Source data:
┌──

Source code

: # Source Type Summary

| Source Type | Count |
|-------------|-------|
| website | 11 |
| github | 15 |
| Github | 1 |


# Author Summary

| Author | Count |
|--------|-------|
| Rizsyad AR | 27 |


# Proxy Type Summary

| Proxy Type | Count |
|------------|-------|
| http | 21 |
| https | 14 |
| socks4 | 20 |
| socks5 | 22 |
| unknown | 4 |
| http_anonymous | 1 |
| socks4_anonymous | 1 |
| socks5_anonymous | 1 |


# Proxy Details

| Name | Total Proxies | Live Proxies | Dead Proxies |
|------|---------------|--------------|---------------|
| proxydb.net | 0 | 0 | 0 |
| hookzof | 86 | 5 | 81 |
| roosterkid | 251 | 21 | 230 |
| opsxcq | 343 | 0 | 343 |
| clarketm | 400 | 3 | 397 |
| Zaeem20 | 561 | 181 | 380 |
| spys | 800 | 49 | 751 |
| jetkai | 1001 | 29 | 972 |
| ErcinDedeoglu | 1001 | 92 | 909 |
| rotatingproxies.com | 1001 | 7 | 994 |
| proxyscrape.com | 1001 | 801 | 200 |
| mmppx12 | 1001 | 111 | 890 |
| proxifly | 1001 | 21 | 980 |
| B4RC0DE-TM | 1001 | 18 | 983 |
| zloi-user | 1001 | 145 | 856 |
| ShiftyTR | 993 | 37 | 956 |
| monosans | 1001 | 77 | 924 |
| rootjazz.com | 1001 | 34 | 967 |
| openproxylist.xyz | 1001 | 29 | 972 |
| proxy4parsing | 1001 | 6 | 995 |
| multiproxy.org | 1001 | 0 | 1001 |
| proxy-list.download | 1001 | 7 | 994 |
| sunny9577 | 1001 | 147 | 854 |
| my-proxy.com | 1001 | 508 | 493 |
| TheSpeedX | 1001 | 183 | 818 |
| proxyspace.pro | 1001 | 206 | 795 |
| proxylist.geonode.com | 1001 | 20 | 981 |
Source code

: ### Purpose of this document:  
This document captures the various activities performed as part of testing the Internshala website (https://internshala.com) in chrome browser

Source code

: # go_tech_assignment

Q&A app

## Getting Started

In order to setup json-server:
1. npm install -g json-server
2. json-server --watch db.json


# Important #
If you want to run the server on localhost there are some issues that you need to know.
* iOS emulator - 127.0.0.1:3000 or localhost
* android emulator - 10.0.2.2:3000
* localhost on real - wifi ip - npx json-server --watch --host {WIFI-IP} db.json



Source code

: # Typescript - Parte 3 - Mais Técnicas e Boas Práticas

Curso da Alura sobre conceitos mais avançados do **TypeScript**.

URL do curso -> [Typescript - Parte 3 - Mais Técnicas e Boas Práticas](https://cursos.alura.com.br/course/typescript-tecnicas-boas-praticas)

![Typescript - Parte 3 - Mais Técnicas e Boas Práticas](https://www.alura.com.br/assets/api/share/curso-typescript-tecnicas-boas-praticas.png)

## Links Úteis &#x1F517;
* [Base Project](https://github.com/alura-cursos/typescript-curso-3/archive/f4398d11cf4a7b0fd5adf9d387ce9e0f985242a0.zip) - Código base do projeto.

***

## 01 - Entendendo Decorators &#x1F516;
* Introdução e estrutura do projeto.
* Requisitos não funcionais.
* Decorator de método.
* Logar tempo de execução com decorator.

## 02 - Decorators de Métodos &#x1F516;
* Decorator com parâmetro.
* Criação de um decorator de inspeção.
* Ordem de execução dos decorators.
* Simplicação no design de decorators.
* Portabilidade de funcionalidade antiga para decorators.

└──

## [To do]
Retype every record above exactly as it appears.

## [Solution]
Source code

: # Source Type Summary

| Source Type | Count |
|-------------|-------|
| website | 11 |
| github | 15 |
| Github | 1 |


# Author Summary

| Author | Count |
|--------|-------|
| Rizsyad AR | 27 |


# Proxy Type Summary

| Proxy Type | Count |
|------------|-------|
| http | 21 |
| https | 14 |
| socks4 | 20 |
| socks5 | 22 |
| unknown | 4 |
| http_anonymous | 1 |
| socks4_anonymous | 1 |
| socks5_anonymous | 1 |


# Proxy Details

| Name | Total Proxies | Live Proxies | Dead Proxies |
|------|---------------|--------------|---------------|
| proxydb.net | 0 | 0 | 0 |
| hookzof | 86 | 5 | 81 |
| roosterkid | 251 | 21 | 230 |
| opsxcq | 343 | 0 | 343 |
| clarketm | 400 | 3 | 397 |
| Zaeem20 | 561 | 181 | 380 |
| spys | 800 | 49 | 751 |
| jetkai | 1001 | 29 | 972 |
| ErcinDedeoglu | 1001 | 92 | 909 |
| rotatingproxies.com | 1001 | 7 | 994 |
| proxyscrape.com | 1001 | 801 | 200 |
| mmppx12 | 1001 | 111 | 890 |
| proxifly | 1001 | 21 | 980 |
| B4RC0DE-TM | 1001 | 18 | 983 |
| zloi-user | 1001 | 145 | 856 |
| ShiftyTR | 993 | 37 | 956 |
| monosans | 1001 | 77 | 924 |
| rootjazz.com | 1001 | 34 | 967 |
| openproxylist.xyz | 1001 | 29 | 972 |
| proxy4parsing | 1001 | 6 | 995 |
| multiproxy.org | 1001 | 0 | 1001 |
| proxy-list.download | 1001 | 7 | 994 |
| sunny9577 | 1001 | 147 | 854 |
| my-proxy.com | 1001 | 508 | 493 |
| TheSpeedX | 1001 | 183 | 818 |
| proxyspace.pro | 1001 | 206 | 795 |
| proxylist.geonode.com | 1001 | 20 | 981 |
Source code

: ### Purpose of this document:  
This document captures the various activities performed as part of testing the Internshala website (https://internshala.com) in chrome browser

Source code

: # go_tech_assignment

Q&A app

## Getting Started

In order to setup json-server:
1. npm install -g json-server
2. json-server --watch db.json


# Important #
If you want to run the server on localhost there are some issues that you need to know.
* iOS emulator - 127.0.0.1:3000 or localhost
* android emulator - 10.0.2.2:3000
* localhost on real - wifi ip - npx json-server --watch --host {WIFI-IP} db.json



Source code

: # Typescript - Parte 3 - Mais Técnicas e Boas Práticas

Curso da Alura sobre conceitos mais avançados do **TypeScript**.

URL do curso -> [Typescript - Parte 3 - Mais Técnicas e Boas Práticas](https://cursos.alura.com.br/course/typescript-tecnicas-boas-praticas)

![Typescript - Parte 3 - Mais Técnicas e Boas Práticas](https://www.alura.com.br/assets/api/share/curso-typescript-tecnicas-boas-praticas.png)

## Links Úteis &#x1F517;
* [Base Project](https://github.com/alura-cursos/typescript-curso-3/archive/f4398d11cf4a7b0fd5adf9d387ce9e0f985242a0.zip) - Código base do projeto.

***

## 01 - Entendendo Decorators &#x1F516;
* Introdução e estrutura do projeto.
* Requisitos não funcionais.
* Decorator de método.
* Logar tempo de execução com decorator.

## 02 - Decorators de Métodos &#x1F516;
* Decorator com parâmetro.
* Criação de um decorator de inspeção.
* Ordem de execução dos decorators.
* Simplicação no design de decorators.
* Portabilidade de funcionalidade antiga para decorators.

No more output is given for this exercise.